Cleaning Isn’t Enough: The Resilience of Fungi
A common misconception is that aggressive cleaning—industrial or domestic—guarantees safety. Modern food processing uses a variety of sanitation routines, including chemical washes, heat treatments, and specialized clean-in-place (CIP) or clean-out-of-place (COP) systems. But the resilience of fungi often outpaces our best efforts. Mold spores are naturally sticky, able to hide in the smallest crevices of machinery, packaging, and surfaces. Standard cleaning removes most bacteria, but fungi can survive even blanching or chemical exposure.

This explains why contamination so often originates not from an obvious breach, but from the persistence of small, overlooked colonies. Once a psychrotrophic mold is established in a facility or container, it can re-seed each new batch, especially in environments where cleaning is inconsistent or corners are cut for speed and efficiency.
The Next Wave: Smarter, Multi-Hurdle Solutions
Recognizing that temperature and traditional sanitation are no longer enough, scientists and food technologists are championing what the review calls “multi-hurdle protection.” This approach stacks several defenses, each designed to address specific weaknesses in the cold chain. Instead of relying on any single intervention, these combined strategies make the environment as inhospitable as possible for mold and other pathogens.
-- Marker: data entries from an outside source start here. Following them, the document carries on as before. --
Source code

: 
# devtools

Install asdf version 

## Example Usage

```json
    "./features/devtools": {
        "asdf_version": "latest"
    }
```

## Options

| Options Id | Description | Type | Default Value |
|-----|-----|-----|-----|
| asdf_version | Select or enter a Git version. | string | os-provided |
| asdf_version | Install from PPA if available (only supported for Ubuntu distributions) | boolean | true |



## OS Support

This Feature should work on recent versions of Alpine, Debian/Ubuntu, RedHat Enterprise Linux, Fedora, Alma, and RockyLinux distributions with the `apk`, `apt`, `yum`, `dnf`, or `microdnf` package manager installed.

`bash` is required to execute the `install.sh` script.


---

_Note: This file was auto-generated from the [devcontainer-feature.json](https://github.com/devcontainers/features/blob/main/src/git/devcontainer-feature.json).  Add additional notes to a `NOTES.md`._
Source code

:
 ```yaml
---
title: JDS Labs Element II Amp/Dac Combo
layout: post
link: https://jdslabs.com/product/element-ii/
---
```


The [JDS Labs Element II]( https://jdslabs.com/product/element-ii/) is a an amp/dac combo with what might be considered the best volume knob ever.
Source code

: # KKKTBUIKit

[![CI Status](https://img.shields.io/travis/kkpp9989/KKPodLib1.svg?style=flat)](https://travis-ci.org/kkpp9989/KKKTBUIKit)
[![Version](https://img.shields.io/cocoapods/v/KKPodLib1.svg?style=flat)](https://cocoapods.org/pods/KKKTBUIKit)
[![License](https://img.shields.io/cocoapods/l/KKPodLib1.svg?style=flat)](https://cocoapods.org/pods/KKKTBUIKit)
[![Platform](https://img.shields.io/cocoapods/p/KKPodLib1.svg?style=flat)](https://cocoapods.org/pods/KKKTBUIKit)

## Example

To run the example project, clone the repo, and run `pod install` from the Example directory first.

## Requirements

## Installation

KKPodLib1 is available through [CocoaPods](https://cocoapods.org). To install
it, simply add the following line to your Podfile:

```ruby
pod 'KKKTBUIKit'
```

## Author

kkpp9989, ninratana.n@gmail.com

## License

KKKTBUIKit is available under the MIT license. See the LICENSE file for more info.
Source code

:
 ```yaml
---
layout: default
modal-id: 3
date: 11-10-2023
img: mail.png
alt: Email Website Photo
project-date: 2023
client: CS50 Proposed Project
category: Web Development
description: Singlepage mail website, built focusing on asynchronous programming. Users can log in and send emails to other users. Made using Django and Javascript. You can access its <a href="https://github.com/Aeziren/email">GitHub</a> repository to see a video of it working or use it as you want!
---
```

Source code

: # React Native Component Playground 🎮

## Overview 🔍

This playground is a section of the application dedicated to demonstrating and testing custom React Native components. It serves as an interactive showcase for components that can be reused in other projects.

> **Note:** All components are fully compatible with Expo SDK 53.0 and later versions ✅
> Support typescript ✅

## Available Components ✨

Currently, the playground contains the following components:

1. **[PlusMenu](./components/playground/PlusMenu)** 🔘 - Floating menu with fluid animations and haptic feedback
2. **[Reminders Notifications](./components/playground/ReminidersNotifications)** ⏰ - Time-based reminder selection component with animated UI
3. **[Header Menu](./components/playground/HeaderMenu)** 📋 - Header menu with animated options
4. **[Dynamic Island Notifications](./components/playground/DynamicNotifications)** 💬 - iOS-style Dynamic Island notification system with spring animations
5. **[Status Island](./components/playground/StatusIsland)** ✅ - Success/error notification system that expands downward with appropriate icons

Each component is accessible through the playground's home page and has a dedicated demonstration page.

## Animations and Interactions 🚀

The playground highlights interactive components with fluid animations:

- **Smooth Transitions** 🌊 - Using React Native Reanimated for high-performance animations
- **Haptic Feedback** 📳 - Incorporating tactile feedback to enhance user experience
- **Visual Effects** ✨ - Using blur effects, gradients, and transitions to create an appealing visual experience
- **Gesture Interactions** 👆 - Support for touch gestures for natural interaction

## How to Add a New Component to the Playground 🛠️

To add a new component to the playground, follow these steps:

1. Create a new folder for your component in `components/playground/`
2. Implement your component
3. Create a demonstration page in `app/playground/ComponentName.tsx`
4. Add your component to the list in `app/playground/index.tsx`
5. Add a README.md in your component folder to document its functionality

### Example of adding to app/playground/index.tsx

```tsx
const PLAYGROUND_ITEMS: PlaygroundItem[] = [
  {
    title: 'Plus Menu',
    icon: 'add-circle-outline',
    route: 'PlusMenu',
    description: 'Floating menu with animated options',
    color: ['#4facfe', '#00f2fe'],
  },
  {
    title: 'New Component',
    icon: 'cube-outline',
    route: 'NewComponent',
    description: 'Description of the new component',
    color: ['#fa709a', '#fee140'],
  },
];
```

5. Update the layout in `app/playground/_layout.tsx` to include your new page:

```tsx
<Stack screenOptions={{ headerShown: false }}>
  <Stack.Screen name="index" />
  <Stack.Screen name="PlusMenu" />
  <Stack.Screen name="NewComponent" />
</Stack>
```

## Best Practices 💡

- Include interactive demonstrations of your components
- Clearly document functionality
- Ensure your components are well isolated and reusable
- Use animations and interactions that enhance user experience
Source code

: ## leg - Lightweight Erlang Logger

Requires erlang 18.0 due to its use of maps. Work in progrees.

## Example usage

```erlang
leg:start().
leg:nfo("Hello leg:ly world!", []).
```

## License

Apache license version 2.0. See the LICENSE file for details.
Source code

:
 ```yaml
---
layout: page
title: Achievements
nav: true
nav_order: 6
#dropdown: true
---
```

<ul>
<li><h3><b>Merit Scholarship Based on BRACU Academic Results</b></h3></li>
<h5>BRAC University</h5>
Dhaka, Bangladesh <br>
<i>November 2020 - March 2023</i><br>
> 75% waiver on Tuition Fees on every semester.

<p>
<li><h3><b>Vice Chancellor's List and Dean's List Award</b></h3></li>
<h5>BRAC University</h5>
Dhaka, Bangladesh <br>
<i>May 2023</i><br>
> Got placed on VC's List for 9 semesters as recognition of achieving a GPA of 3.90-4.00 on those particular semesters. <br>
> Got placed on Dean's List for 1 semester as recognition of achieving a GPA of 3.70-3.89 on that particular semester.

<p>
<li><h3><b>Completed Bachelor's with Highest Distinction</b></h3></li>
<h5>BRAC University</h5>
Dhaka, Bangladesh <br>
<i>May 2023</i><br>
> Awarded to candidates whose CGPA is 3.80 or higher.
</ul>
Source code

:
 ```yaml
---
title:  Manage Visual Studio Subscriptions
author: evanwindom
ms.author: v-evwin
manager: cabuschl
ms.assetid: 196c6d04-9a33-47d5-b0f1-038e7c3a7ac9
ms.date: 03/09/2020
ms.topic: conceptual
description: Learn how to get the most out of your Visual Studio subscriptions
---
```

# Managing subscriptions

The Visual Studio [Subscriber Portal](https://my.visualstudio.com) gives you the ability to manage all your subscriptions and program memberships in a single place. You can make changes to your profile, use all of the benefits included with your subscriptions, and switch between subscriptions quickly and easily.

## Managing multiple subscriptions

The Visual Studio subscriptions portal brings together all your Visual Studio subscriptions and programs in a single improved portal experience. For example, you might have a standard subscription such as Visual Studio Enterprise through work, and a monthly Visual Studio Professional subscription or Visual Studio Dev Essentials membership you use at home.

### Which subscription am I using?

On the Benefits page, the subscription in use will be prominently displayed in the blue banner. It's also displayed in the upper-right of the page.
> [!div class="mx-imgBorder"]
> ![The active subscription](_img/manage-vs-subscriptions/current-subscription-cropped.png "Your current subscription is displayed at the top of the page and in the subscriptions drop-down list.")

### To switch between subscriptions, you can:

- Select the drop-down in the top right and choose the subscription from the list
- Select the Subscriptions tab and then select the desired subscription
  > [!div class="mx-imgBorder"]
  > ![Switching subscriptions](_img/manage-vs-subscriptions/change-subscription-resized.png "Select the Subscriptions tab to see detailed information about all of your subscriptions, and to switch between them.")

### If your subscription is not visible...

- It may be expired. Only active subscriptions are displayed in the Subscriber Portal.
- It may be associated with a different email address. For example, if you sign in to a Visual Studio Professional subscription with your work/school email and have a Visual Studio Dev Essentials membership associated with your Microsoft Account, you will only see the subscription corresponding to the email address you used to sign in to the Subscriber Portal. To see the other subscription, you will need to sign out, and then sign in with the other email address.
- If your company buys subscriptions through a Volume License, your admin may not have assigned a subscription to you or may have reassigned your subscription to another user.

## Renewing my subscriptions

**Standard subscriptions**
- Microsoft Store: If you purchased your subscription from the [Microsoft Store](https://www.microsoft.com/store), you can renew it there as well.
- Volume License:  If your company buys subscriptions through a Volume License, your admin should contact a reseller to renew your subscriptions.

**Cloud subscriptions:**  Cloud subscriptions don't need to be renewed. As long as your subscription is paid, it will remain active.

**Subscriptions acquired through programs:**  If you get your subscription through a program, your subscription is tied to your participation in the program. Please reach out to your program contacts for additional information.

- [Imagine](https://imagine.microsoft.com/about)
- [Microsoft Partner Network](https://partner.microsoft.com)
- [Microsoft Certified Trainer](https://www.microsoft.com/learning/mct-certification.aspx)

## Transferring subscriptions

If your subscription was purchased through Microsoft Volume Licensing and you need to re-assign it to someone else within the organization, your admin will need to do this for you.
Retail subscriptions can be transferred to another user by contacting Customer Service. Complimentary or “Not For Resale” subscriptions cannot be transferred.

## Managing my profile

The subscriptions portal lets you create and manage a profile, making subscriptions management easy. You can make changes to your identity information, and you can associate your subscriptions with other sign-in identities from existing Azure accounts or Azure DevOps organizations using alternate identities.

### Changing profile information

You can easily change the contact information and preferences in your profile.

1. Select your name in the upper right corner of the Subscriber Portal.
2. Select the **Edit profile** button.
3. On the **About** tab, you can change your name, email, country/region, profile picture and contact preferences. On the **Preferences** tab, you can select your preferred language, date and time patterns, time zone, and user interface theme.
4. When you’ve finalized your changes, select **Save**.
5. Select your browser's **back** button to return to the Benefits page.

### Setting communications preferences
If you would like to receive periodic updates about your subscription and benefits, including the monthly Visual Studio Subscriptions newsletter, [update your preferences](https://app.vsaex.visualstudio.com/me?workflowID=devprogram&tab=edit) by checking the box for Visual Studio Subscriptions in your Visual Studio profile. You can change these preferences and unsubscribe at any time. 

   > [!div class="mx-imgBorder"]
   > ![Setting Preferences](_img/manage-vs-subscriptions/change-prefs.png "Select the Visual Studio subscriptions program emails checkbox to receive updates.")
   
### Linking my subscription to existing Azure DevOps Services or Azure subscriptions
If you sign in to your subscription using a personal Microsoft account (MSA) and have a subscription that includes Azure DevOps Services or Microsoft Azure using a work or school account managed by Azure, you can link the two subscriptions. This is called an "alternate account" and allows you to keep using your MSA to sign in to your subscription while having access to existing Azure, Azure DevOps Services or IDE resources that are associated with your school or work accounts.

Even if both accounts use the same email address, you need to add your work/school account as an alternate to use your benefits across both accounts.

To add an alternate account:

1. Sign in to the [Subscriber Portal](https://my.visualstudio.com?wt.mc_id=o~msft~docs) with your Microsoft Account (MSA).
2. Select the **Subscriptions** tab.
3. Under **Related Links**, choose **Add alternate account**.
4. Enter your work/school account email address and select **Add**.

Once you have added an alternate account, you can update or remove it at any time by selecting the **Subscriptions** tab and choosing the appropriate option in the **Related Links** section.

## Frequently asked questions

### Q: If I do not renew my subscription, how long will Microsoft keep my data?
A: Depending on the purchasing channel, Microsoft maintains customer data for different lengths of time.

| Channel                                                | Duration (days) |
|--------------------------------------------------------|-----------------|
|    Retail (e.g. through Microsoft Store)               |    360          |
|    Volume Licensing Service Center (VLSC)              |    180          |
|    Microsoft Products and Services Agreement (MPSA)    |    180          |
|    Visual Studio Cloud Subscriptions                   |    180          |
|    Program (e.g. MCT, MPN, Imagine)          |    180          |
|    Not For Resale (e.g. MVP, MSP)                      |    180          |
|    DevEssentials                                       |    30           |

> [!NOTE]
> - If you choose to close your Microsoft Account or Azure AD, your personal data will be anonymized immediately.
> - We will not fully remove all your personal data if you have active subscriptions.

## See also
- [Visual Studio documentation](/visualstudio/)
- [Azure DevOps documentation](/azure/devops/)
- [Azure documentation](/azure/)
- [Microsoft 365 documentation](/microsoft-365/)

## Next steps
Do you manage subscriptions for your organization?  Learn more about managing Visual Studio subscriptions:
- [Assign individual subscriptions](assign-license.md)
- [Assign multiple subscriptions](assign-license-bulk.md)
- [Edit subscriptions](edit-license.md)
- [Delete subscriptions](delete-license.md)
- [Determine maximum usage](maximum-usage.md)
Among these next-generation methods are high-pressure freezing, which ruptures microbial cells using sudden mechanical shock, and cold plasma technology, where reactive oxygen and nitrogen species break down cell walls. Natural solutions like essential oil vapors or antimicrobial packaging films are gaining popularity, providing a gentle but persistent background level of protection without adding synthetic chemicals to food. Physical techniques like dry ice blasting, UV light, and pulsed-light sanitation target hard-to-reach areas and equipment surfaces. And in the most advanced systems, irradiation or antimicrobial gases are used to sanitize products without damaging taste or texture.
The Policy Lag: Why Regulation Needs to Catch Up
Despite the clear risks, the review warns that regulations are often behind the science. International standards, including those from the Codex Alimentarius and the European Union, offer detailed guidelines for bacterial safety but often overlook the evolving challenge of fungal contamination and mycotoxin risk—especially in minimally processed, refrigerated foods like dairy, ready-to-eat salads, or fresh-cut produce.

As the global cold chain expands, policymakers must update and harmonize standards to address fungal threats, ensuring that public health isn’t compromised by a false sense of security.
So what does this mean for consumers and food professionals alike? Refrigeration remains essential, but it cannot be our only line of defense. As our food systems become more complex and globalized, the persistence of mold—even in the coldest, most carefully managed supply chains—demands vigilance, innovation, and honesty about the limits of our technology.
If we want food that’s not just cold, but genuinely clean and safe, we need to combine smarter hygiene, innovative processing, better packaging, and forward-looking regulation. Above all, we need to recognize that in the war against mold, complacency is the enemy. Cold may slow the march of fungi, but only multi-hurdle strategies and ongoing awareness can stop them.